▶ **Task prompt**
Among the entries below, one stretch runs from the line that contains "Prerequisites" through the line that contains "json for handling configuration settings". Repeat that stretch exactly, ends included, and only that.

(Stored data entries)

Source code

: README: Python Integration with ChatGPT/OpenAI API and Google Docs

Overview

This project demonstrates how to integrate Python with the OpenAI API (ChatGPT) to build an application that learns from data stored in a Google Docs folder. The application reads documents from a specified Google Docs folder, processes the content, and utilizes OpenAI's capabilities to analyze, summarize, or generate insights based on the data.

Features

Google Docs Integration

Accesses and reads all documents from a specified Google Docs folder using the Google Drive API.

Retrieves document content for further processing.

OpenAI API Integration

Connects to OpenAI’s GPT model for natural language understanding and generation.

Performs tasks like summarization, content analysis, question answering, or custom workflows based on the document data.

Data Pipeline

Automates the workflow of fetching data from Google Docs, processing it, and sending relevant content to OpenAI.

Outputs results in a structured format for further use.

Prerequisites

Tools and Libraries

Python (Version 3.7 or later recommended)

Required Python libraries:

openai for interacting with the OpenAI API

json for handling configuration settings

--

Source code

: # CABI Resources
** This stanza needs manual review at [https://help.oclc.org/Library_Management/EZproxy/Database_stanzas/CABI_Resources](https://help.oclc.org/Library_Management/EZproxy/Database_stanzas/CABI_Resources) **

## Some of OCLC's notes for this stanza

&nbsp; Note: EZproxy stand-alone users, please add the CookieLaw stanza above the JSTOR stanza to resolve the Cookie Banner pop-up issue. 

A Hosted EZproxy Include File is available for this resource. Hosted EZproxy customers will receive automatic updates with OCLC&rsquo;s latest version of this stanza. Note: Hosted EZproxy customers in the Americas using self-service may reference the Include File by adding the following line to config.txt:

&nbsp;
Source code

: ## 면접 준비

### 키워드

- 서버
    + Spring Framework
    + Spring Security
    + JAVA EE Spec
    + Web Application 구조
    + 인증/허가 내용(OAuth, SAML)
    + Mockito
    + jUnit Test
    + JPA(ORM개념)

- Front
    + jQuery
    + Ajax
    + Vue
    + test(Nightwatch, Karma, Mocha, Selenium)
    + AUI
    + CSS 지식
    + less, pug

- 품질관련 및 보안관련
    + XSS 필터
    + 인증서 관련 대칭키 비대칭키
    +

▶ **Answer for this exercise**
Prerequisites

Tools and Libraries

Python (Version 3.7 or later recommended)

Required Python libraries:

openai for interacting with the OpenAI API

json for handling configuration settings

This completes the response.